If a line below contains the string "documentclass", copy it out.

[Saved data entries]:
---+---
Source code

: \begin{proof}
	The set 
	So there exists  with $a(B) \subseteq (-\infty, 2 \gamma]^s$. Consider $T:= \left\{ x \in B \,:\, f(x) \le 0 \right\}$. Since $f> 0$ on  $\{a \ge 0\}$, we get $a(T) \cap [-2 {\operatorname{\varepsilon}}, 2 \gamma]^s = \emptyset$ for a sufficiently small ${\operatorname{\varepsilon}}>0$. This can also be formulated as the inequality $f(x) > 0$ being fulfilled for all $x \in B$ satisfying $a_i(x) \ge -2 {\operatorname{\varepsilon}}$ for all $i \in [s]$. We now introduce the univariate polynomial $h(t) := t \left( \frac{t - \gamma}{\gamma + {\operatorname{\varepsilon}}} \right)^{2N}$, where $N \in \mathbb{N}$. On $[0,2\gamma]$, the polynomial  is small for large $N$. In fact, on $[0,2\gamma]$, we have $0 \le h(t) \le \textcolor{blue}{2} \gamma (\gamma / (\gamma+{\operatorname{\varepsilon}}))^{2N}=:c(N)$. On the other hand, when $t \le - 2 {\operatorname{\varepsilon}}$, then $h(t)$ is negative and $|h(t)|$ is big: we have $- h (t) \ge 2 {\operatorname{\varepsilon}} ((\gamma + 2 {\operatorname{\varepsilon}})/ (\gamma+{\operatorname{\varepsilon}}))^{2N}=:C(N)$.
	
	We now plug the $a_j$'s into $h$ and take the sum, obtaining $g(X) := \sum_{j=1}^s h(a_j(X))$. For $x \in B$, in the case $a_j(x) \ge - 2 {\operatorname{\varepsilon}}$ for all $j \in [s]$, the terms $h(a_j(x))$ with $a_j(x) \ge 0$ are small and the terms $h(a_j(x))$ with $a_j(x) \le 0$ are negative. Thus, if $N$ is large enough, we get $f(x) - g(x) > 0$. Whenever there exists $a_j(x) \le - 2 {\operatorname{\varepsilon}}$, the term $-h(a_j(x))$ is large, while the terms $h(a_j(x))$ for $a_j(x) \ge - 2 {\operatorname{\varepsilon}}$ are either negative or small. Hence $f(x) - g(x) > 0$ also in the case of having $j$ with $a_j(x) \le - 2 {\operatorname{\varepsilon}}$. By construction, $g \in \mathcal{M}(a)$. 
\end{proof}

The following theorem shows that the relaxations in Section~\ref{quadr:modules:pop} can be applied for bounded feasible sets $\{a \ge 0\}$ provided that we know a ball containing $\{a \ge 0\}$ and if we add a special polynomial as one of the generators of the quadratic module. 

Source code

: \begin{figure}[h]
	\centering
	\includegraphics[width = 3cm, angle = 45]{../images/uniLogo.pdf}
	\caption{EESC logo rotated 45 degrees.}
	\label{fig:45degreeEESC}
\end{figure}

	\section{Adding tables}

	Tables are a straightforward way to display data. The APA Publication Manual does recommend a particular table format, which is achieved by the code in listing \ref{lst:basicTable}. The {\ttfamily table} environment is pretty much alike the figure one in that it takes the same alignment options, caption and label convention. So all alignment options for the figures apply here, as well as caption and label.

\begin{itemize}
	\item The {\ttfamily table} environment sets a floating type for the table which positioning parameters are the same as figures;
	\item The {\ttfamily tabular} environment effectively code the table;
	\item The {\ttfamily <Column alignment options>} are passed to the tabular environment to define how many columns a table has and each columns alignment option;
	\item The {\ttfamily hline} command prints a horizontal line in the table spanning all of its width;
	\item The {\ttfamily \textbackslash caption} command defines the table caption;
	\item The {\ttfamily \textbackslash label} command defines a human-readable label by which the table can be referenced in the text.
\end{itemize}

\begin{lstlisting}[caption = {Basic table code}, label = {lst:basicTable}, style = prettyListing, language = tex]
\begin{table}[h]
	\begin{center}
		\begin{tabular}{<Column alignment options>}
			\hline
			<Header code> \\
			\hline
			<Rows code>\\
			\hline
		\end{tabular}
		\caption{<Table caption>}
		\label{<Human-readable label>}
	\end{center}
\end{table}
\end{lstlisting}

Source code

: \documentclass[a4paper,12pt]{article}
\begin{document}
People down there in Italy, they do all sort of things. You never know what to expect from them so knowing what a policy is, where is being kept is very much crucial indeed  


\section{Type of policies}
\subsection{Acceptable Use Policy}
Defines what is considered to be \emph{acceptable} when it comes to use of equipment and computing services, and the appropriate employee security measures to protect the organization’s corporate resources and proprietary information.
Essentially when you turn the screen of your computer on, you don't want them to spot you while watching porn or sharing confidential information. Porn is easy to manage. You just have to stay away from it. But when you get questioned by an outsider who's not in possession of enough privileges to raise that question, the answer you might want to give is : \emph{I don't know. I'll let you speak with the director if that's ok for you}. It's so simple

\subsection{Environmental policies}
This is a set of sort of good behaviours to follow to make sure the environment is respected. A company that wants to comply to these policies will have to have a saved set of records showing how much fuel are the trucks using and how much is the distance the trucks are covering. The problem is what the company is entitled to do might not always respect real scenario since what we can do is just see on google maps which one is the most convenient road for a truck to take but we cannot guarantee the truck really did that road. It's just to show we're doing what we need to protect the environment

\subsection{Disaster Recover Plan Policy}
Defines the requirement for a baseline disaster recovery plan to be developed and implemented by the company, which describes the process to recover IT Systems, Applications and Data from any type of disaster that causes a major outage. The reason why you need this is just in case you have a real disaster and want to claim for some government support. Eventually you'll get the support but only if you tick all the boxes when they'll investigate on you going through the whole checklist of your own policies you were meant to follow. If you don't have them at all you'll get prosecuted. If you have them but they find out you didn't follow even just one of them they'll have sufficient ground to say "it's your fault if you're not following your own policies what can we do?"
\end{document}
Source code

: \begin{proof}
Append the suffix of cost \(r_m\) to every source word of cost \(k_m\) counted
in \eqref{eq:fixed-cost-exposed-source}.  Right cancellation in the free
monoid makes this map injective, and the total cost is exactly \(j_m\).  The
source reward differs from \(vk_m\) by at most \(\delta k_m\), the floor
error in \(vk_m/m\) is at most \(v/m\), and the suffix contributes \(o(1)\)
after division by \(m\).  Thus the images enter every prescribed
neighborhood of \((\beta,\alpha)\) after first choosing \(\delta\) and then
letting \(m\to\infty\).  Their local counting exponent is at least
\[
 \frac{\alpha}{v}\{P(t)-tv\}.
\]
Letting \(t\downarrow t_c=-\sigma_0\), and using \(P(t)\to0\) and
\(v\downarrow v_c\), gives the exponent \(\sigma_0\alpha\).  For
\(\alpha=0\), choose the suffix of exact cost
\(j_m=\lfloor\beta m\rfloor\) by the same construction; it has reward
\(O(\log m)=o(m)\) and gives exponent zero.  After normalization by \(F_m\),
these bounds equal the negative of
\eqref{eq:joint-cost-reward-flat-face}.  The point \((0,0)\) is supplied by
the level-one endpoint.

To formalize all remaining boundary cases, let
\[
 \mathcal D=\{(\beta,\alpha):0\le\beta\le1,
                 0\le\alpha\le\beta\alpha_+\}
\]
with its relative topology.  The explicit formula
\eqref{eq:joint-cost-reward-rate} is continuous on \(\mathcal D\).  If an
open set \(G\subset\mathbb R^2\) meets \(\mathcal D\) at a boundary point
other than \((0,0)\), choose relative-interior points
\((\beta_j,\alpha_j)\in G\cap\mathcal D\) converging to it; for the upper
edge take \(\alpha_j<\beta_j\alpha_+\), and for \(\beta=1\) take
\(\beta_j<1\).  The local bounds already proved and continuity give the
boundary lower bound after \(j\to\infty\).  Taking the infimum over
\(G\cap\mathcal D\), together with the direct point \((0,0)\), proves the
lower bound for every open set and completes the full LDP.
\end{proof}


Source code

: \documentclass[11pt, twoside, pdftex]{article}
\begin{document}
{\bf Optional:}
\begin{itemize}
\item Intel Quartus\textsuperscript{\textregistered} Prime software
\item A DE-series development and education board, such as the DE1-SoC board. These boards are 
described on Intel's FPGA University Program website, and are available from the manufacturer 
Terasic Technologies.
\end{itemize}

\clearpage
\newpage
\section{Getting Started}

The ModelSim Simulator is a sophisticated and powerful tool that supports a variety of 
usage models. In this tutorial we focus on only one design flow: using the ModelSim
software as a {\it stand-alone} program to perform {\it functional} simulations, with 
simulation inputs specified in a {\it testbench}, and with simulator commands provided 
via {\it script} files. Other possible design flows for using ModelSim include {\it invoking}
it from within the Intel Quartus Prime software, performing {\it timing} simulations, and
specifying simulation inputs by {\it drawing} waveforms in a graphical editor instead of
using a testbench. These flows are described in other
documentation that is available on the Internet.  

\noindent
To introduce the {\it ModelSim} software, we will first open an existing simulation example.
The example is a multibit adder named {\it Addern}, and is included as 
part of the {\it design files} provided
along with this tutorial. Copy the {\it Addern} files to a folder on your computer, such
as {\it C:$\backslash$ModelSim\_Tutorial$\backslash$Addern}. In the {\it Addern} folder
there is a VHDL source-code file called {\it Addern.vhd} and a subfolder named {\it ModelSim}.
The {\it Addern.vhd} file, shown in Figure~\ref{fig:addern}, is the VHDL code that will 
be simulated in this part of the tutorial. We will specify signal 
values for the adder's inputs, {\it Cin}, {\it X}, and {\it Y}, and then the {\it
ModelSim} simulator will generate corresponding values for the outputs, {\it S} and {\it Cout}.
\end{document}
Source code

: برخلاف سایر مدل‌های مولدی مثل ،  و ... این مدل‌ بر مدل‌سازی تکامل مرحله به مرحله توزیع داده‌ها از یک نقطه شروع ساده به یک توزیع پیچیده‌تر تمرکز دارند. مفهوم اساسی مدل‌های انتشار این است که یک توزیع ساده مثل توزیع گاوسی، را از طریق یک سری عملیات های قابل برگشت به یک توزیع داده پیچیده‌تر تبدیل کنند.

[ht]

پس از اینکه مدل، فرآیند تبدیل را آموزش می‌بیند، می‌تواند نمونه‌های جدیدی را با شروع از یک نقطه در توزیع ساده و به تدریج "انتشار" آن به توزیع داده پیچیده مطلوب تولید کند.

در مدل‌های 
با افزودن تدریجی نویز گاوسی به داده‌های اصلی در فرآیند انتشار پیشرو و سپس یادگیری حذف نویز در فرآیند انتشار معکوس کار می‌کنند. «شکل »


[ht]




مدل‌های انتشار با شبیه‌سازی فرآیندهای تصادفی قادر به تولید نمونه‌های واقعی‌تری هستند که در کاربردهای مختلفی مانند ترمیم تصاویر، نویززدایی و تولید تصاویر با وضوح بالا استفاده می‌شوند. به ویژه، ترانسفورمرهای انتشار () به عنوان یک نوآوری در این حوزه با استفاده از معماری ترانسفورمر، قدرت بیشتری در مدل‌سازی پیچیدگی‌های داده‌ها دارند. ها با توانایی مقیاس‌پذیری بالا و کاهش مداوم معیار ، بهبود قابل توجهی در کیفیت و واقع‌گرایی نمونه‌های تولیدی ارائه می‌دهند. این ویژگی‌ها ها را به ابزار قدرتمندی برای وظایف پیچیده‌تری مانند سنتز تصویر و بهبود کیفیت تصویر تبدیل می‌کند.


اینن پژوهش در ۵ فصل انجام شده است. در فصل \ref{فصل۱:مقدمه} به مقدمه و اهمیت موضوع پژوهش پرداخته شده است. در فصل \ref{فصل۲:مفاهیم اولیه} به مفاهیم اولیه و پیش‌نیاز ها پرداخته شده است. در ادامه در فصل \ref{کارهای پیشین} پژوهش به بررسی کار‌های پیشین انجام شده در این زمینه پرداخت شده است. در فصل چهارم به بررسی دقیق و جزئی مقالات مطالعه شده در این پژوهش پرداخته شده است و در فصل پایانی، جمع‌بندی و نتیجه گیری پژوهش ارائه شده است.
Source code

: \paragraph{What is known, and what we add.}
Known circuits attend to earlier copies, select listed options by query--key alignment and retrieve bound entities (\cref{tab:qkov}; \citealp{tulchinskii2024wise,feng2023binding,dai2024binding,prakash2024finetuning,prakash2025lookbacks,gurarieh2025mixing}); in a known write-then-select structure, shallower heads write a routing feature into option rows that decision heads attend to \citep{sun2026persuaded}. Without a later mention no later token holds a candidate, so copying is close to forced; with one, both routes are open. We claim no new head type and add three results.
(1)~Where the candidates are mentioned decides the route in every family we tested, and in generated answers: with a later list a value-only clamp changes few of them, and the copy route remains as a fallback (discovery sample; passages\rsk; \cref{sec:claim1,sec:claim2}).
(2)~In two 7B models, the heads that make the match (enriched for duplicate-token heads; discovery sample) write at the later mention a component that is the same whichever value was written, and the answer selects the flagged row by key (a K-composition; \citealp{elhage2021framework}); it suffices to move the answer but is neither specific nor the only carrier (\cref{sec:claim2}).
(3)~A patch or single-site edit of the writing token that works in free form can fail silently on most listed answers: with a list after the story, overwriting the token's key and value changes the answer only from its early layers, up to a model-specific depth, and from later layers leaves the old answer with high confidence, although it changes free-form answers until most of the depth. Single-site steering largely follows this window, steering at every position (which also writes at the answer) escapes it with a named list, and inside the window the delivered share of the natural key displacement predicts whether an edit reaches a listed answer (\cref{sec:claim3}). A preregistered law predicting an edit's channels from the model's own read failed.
---+---
[Task response]:
: \documentclass[a4paper,12pt]{article}
: \documentclass[11pt, twoside, pdftex]{article}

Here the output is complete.